Stationed for several months alone on a mountain peak, she had to monitor the surrounding forest and alert the fire department if a fire started. At the time, the fire prevention measures stated that all fires had to be extinguished by 10 am the next day. Photographs, memories, and textual fragments have survived from this period of Clara’s life, along with a highly literary but very male imaginary: Jack Kerouac and Gary Snyder, for instance, both worked as fire lookouts and wrote about their time in the service.
Clara’s rejection of conformist and gender norms questions our (gendered) relationship to nature, to fire (from wildfires to domestic hearths), and to their intersection (must all fires be eradicated or must we learn to live with them?).
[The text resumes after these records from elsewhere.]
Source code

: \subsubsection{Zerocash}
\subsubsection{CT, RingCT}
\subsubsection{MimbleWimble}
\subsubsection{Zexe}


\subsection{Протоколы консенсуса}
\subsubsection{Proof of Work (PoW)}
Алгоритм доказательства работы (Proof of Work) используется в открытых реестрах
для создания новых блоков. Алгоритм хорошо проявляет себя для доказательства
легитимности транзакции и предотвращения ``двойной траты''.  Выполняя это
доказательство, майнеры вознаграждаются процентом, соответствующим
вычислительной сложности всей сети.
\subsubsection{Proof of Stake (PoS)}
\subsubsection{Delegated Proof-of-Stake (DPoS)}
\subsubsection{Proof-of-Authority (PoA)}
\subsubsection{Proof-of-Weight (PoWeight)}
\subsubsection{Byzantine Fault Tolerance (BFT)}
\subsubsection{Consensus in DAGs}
Firewatches and the “zero fire” policy they operated under during the 20th century, although they might seem romantic, in fact allowed organic waste to accumulate, disrupting the area’s ecosystem, and thus strongly contributing to the current situation in the American West, where fire seasons are now year-long, and megafires, which are both a consequence and a cause of global heating, destroy millions of acres, causing long-term air and water pollution.
The Ponderosa and Douglas fir forests in the area in fact evolved alongside low-intensity natural fires, as well as controlled fires lit by Native Americans, which regularly cleansed the forests, helping them thrive and avoiding overly fierce fires.¹ When they are old enough, Ponderosa and Douglas firs can in fact survive the fire that clears the undergrowth.
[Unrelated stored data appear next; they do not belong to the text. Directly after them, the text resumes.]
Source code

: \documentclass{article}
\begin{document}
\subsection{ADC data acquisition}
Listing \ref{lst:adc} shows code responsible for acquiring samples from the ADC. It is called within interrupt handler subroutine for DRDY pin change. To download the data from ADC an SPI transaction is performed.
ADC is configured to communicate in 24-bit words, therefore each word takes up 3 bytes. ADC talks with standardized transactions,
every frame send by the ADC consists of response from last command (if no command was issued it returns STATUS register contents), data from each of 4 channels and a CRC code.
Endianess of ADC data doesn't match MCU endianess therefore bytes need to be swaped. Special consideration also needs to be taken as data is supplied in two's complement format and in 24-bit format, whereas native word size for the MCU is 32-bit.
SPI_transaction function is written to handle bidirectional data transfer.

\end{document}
Therefore, colonial attitudes and the “zero fire” policy they entailed radically disrupted both the ecosystem and a special relationship to the forest characterised by a caring attitude towards living organisms², a disruption that reaches far into the present.
The ambivalent nature of this history, and, more broadly, of fire, will inspire the writing of a novel depicting a series of investigations, whose tentacles will intertwine through pitch-thick time:
· An (auto)biographical investigation: an attempt to reconstruct Clara’s experience as a lookout in relation with the rest of her life, including a period of field investigation in Oregon;
· A scientific investigation: an overview of the current research, in order to understand the dynamics, causes, and consequences of forest fires today, leading to discussions with researchers from the Centre des politiques de la terre. How can we live with fire, an element ubiquitous in our imaginations yet absent from our daily lives, which are paradoxically sustained by fossil fires from deep time, quietly consuming the planet’s resources and liveability?
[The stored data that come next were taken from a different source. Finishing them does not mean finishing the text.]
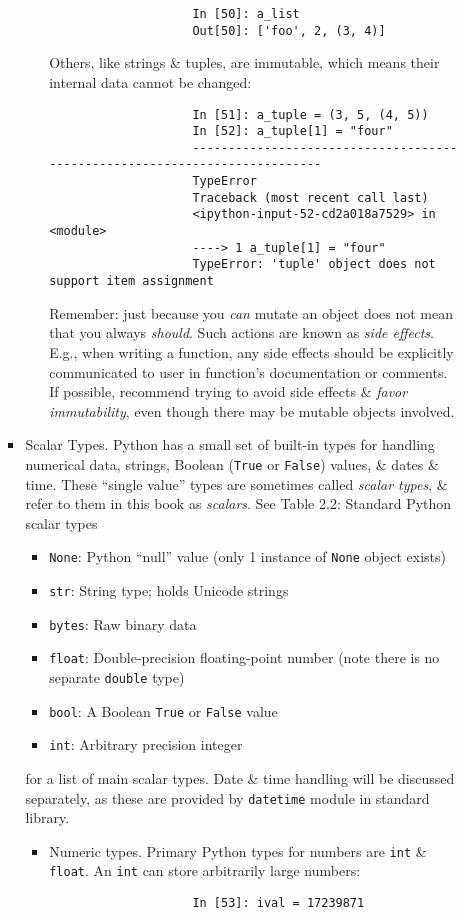 \documentclass{article}
\begin{document}
\begin{itemize}
\begin{itemize}
\begin{itemize}
\begin{itemize}
\begin{verbatim}
					In [50]: a_list
					Out[50]: ['foo', 2, (3, 4)]
				\end{verbatim}
				Others, like strings \& tuples, are immutable, which means their internal data cannot be changed:
				\begin{verbatim}
					In [51]: a_tuple = (3, 5, (4, 5))
					In [52]: a_tuple[1] = "four"
					---------------------------------------------------------------------------
					TypeError
					Traceback (most recent call last)
					<ipython-input-52-cd2a018a7529> in <module>
					----> 1 a_tuple[1] = "four"
					TypeError: 'tuple' object does not support item assignment
				\end{verbatim}
				Remember: just because you {\it can} mutate an object does not mean that you always {\it should}. Such actions are known as {\it side effects}. E.g., when writing a function, any side effects should be explicitly communicated to user in function's documentation or comments. If possible, recommend trying to avoid side effects \& {\it favor immutability}, even though there may be mutable objects involved.
			\end{itemize}
			\item {\sc Scalar Types.} Python has a small set of built-in types for handling numerical data, strings, Boolean ({\tt True} or {\tt False}) values, \& dates \& time. These ``single value'' types are sometimes called {\it scalar types}, \& refer to them in this book as {\it scalars}. See {\sf Table 2.2: Standard Python scalar types}
			\begin{itemize}
				\item {\tt None}: Python ``null'' value (only 1 instance of {\tt None} object exists)
				\item {\tt str}: String type; holds Unicode strings
				\item {\tt bytes}: Raw binary data
				\item {\tt float}: Double-precision floating-point number (note there is no separate {\tt double} type)
				\item {\tt bool}: A Boolean {\tt True} or {\tt False} value
				\item {\tt int}: Arbitrary precision integer
			\end{itemize}
			for a list of main scalar types. Date \& time handling will be discussed separately, as these are provided by {\tt datetime} module in standard library.
			\begin{itemize}
				\item {\sf Numeric types.} Primary Python types for numbers are {\tt int} \& {\tt float}. An {\tt int} can store arbitrarily large numbers:
				\begin{verbatim}
					In [53]: ival = 17239871
					

\end{verbatim}
\end{itemize}
\end{itemize}
\end{itemize}
\end{itemize}
\end{document}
· A fictional investigation: a final section of the novel recounts the discovery of a secret pyromaniac community, which experiences fire in a utopian, joyful, and radical way – a fire at the heart of life.
By layering facts, times, and fiction, this project seeks to reveal the knottiness of our age – the Pyrocene.³
¹ See the article “Stabilizing influences on future wildfire regimes: Studies in forest burnong and reburning”, Povak, N.A., Hessburg, P.F., Salter, R.B. et al., in Fire Ecology, 2023: https://doi.org/10.1186/s42408-023-00197-0
² See David Abram, The Spell of the Sensuous (New York: Vintage Books, 1997).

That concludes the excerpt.